Omit every picture, and retype the lines that run from the beginning of the data below through the line containing "the killing of", inclusive.

***** Supplied records

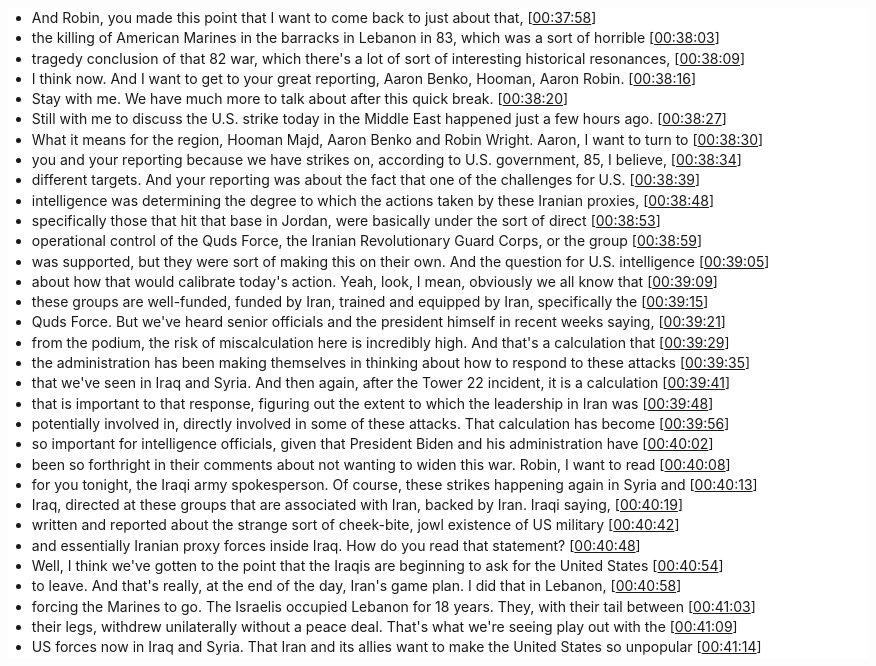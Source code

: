*  And Robin, you made this point that I want to come back to just about that, [[00:37:58](https://www.youtube.com/watch?v=XmyeRIjLHwY&t=2278.86s)]
*  the killing of American Marines in the barracks in Lebanon in 83, which was a sort of horrible [[00:38:03](https://www.youtube.com/watch?v=XmyeRIjLHwY&t=2283.5800000000004s)]
*  tragedy conclusion of that 82 war, which there's a lot of sort of interesting historical resonances, [[00:38:09](https://www.youtube.com/watch?v=XmyeRIjLHwY&t=2289.42s)]
*  I think now. And I want to get to your great reporting, Aaron Benko, Hooman, Aaron Robin. [[00:38:16](https://www.youtube.com/watch?v=XmyeRIjLHwY&t=2296.2200000000003s)]
*  Stay with me. We have much more to talk about after this quick break. [[00:38:20](https://www.youtube.com/watch?v=XmyeRIjLHwY&t=2300.2200000000003s)]
*  Still with me to discuss the U.S. strike today in the Middle East happened just a few hours ago. [[00:38:27](https://www.youtube.com/watch?v=XmyeRIjLHwY&t=2307.1s)]
*  What it means for the region, Hooman Majd, Aaron Benko and Robin Wright. Aaron, I want to turn to [[00:38:30](https://www.youtube.com/watch?v=XmyeRIjLHwY&t=2310.7000000000003s)]
*  you and your reporting because we have strikes on, according to U.S. government, 85, I believe, [[00:38:34](https://www.youtube.com/watch?v=XmyeRIjLHwY&t=2314.62s)]
*  different targets. And your reporting was about the fact that one of the challenges for U.S. [[00:38:39](https://www.youtube.com/watch?v=XmyeRIjLHwY&t=2319.8199999999997s)]
*  intelligence was determining the degree to which the actions taken by these Iranian proxies, [[00:38:48](https://www.youtube.com/watch?v=XmyeRIjLHwY&t=2328.94s)]
*  specifically those that hit that base in Jordan, were basically under the sort of direct [[00:38:53](https://www.youtube.com/watch?v=XmyeRIjLHwY&t=2333.58s)]
*  operational control of the Quds Force, the Iranian Revolutionary Guard Corps, or the group [[00:38:59](https://www.youtube.com/watch?v=XmyeRIjLHwY&t=2339.5s)]
*  was supported, but they were sort of making this on their own. And the question for U.S. intelligence [[00:39:05](https://www.youtube.com/watch?v=XmyeRIjLHwY&t=2345.5s)]
*  about how that would calibrate today's action. Yeah, look, I mean, obviously we all know that [[00:39:09](https://www.youtube.com/watch?v=XmyeRIjLHwY&t=2349.5s)]
*  these groups are well-funded, funded by Iran, trained and equipped by Iran, specifically the [[00:39:15](https://www.youtube.com/watch?v=XmyeRIjLHwY&t=2355.42s)]
*  Quds Force. But we've heard senior officials and the president himself in recent weeks saying, [[00:39:21](https://www.youtube.com/watch?v=XmyeRIjLHwY&t=2361.66s)]
*  from the podium, the risk of miscalculation here is incredibly high. And that's a calculation that [[00:39:29](https://www.youtube.com/watch?v=XmyeRIjLHwY&t=2369.18s)]
*  the administration has been making themselves in thinking about how to respond to these attacks [[00:39:35](https://www.youtube.com/watch?v=XmyeRIjLHwY&t=2375.5s)]
*  that we've seen in Iraq and Syria. And then again, after the Tower 22 incident, it is a calculation [[00:39:41](https://www.youtube.com/watch?v=XmyeRIjLHwY&t=2381.98s)]
*  that is important to that response, figuring out the extent to which the leadership in Iran was [[00:39:48](https://www.youtube.com/watch?v=XmyeRIjLHwY&t=2388.54s)]
*  potentially involved in, directly involved in some of these attacks. That calculation has become [[00:39:56](https://www.youtube.com/watch?v=XmyeRIjLHwY&t=2396.2999999999997s)]
*  so important for intelligence officials, given that President Biden and his administration have [[00:40:02](https://www.youtube.com/watch?v=XmyeRIjLHwY&t=2402.94s)]
*  been so forthright in their comments about not wanting to widen this war. Robin, I want to read [[00:40:08](https://www.youtube.com/watch?v=XmyeRIjLHwY&t=2408.14s)]
*  for you tonight, the Iraqi army spokesperson. Of course, these strikes happening again in Syria and [[00:40:13](https://www.youtube.com/watch?v=XmyeRIjLHwY&t=2413.98s)]
*  Iraq, directed at these groups that are associated with Iran, backed by Iran. Iraqi saying, [[00:40:19](https://www.youtube.com/watch?v=XmyeRIjLHwY&t=2419.82s)]
*  written and reported about the strange sort of cheek-bite, jowl existence of US military [[00:40:42](https://www.youtube.com/watch?v=XmyeRIjLHwY&t=2442.06s)]
*  and essentially Iranian proxy forces inside Iraq. How do you read that statement? [[00:40:48](https://www.youtube.com/watch?v=XmyeRIjLHwY&t=2448.06s)]
*  Well, I think we've gotten to the point that the Iraqis are beginning to ask for the United States [[00:40:54](https://www.youtube.com/watch?v=XmyeRIjLHwY&t=2454.46s)]
*  to leave. And that's really, at the end of the day, Iran's game plan. I did that in Lebanon, [[00:40:58](https://www.youtube.com/watch?v=XmyeRIjLHwY&t=2458.86s)]
*  forcing the Marines to go. The Israelis occupied Lebanon for 18 years. They, with their tail between [[00:41:03](https://www.youtube.com/watch?v=XmyeRIjLHwY&t=2463.5s)]
*  their legs, withdrew unilaterally without a peace deal. That's what we're seeing play out with the [[00:41:09](https://www.youtube.com/watch?v=XmyeRIjLHwY&t=2469.66s)]
*  US forces now in Iraq and Syria. That Iran and its allies want to make the United States so unpopular [[00:41:14](https://www.youtube.com/watch?v=XmyeRIjLHwY&t=2474.38s)]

**********

◆ Solution for this task ◆
Source code

:*  And Robin, you made this point that I want to come back to just about that, [[00:37:58](https://www.youtube.com/watch?v=XmyeRIjLHwY&t=2278.86s)]
*  the killing of American Marines in the barracks in Lebanon in 83, which was a sort of horrible [[00:38:03](https://www.youtube.com/watch?v=XmyeRIjLHwY&t=2283.5800000000004s)]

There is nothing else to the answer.